Wistful meanderings in to pop-sociology aside, terrorism is a component of general guerrilla warfare. Guerrilla warfare itself is a valid and often very successful strategy to winning a conflict where there are vast resource and power projection differences between combatants. Two episodes in US history are pretty accurate portrayals of this - the American Revolution and the Vietnam War.
Terrorism's number one use is still simply a tactic of a regional conflict where one side is employing guerrilla strategies, exactly inline with Sun Tzu's teachings.
The more modern "common" use of the word is simply an extension of the conflict to the global scale; Jihadists and others are involved in an epic guerrilla war against the entire planet - they are looking to remake the world in their vision. It's rather simple and straightforward to see where terrorism fits in this respect.
The article is academic to the point of meaninglessness.
> Two episodes in US history are pretty accurate portrayals of this - the American Revolution and the Vietnam War.
I couldn't have asked for a better example of selection bias.
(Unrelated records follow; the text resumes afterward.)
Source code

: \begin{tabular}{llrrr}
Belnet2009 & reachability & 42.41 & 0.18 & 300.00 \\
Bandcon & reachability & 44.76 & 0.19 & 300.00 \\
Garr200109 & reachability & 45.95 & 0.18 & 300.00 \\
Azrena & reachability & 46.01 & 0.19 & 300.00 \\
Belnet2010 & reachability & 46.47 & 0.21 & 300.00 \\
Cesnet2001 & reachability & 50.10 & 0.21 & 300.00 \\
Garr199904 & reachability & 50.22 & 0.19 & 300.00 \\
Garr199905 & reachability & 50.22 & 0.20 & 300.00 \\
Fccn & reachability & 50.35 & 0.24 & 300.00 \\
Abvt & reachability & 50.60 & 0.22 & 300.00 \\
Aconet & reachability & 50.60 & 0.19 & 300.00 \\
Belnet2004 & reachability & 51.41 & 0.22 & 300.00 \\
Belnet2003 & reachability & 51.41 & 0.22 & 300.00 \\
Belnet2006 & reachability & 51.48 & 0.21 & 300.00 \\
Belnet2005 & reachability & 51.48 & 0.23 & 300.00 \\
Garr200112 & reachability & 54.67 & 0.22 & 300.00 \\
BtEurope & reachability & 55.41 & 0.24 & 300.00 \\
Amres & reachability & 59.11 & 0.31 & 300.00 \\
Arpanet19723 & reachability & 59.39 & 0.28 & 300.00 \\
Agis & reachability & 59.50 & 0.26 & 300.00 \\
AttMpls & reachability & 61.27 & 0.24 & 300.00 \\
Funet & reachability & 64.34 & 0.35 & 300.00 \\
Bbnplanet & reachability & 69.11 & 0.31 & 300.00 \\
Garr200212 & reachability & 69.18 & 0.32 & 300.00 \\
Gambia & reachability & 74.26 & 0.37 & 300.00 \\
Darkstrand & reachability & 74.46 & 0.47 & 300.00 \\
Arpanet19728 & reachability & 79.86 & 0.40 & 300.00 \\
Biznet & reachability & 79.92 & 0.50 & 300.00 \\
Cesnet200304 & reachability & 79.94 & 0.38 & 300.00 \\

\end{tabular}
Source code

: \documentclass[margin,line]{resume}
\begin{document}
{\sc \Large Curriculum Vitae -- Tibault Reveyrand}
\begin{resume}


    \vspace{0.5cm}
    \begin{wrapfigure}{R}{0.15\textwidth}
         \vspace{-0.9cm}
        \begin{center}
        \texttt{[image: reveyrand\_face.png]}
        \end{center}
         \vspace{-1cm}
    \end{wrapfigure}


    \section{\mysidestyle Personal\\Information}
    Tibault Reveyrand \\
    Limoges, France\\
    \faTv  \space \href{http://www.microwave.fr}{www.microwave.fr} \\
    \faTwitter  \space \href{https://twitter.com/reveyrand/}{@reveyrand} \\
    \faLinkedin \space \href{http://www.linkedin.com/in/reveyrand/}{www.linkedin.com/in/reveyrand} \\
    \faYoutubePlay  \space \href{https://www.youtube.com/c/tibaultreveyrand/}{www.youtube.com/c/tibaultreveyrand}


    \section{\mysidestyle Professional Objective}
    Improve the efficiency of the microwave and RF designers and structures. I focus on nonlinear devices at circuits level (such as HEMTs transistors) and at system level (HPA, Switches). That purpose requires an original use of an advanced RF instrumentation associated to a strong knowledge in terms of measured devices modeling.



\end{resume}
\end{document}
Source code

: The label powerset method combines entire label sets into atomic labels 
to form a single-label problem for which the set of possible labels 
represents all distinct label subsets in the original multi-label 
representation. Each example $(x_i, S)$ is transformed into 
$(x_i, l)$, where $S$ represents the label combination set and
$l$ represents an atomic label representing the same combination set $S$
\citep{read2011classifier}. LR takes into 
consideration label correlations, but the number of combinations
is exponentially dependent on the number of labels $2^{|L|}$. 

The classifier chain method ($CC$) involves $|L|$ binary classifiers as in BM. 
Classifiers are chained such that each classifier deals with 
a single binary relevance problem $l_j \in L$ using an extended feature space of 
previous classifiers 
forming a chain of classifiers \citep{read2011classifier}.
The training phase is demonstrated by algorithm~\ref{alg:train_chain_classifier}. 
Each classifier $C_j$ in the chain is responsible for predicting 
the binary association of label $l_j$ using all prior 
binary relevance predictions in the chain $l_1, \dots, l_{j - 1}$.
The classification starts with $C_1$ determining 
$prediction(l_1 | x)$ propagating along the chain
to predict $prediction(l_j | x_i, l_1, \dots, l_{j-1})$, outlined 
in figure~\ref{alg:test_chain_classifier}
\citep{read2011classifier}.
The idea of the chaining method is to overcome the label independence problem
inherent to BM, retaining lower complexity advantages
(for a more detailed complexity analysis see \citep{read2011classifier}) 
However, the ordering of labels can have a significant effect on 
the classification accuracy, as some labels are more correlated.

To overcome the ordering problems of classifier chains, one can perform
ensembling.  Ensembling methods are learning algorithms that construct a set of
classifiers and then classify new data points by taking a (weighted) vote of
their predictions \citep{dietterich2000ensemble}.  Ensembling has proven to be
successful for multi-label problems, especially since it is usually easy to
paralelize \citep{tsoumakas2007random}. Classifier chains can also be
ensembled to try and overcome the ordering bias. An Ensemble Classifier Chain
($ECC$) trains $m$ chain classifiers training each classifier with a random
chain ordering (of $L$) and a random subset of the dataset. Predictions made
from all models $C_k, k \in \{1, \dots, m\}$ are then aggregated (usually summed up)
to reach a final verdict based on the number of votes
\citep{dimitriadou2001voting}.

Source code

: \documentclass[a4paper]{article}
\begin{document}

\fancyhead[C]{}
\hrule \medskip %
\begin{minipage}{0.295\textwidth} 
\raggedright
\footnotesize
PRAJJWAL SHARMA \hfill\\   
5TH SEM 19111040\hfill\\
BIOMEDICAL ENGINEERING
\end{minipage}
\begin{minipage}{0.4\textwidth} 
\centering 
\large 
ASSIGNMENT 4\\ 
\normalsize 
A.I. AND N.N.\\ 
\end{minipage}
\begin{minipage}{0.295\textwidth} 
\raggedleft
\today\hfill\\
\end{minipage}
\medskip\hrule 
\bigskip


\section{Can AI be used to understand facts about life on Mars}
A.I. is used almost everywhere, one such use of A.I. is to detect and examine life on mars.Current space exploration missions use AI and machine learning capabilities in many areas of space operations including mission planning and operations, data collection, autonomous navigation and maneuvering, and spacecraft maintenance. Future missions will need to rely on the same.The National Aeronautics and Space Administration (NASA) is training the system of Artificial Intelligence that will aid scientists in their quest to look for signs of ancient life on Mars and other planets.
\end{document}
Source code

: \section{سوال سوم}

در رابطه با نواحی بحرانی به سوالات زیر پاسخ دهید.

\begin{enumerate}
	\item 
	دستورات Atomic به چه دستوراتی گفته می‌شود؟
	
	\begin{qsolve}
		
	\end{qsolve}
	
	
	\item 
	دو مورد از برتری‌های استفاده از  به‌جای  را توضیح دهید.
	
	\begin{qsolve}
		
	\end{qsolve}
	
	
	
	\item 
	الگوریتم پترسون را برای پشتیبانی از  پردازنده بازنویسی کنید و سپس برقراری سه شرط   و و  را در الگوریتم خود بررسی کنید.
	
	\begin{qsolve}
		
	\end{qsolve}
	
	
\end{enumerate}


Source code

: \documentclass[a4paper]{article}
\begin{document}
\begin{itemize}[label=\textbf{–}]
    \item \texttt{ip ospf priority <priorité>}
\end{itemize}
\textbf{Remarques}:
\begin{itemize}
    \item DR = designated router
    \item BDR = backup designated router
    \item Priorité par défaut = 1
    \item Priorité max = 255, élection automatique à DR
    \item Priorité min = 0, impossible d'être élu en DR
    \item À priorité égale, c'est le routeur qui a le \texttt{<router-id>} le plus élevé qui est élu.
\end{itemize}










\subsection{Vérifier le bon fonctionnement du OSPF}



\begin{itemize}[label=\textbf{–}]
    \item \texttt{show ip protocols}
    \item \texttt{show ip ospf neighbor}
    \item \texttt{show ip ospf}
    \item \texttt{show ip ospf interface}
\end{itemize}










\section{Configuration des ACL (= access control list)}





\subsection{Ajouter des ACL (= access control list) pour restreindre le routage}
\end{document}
Do you have any idea how many revolts or revolutions the English empire had to deal with over the centuries? And you pick one and claim this vindicates the method? And as for Vietnam, the Vietcong were largely destroyed after the Tet offensive - it wasn't the Vietcong who conquered South Vietnam, it was the regular troops.
I picked those examples because I figured most people are familiar enough with them. I'm in no way asserting that guerrilla warfare is a perfect method of fighting or that it somehow guarentees success. At best it's 60/40.
That being said, I'm not quite sure what you are arguing. If you are suggesting that the US was victorious in Vietnam you're missing the point. Winning the battle but not the war, as it were.
If you think Vietnam is too unique, feel free to substitute the boer war, the war in Angola, the soviets vs. the afghans, etc etc etc. It's not like there are a lack of examples.
> I'm in no way asserting that guerrilla warfare is a perfect method of fighting or that it somehow guarentees success. At best it's 60/40.
And to reiterate my point about selection bias, I think you are wildly optimistic about its success and that a proper sample of hundreds of conflicts - include the less known ones - will show a lower success rate.
> It's not like there are a lack of examples.
You've named like, 10. That's better than most people could and I applaud it, but it's still nowhere near an answer.
Listen, if you want to force me to conduct an exhaustive review of every conflict in human history, you better at least provide something other than your opinion as a counterpoint.
One could analyze peaceful political movements based on their stated original goals, ignore all results that only partially meet those goals, and conclude that the vast majority are hardly more effective than terrorism.
Not to mention the fact that "terrorism" itself is a propaganda term. No organisation calls itself "terrorist", and it is used to label a broad range of tactics. There are plenty of terrorist organisations that have never killed anyone or never targeted innocent civilians.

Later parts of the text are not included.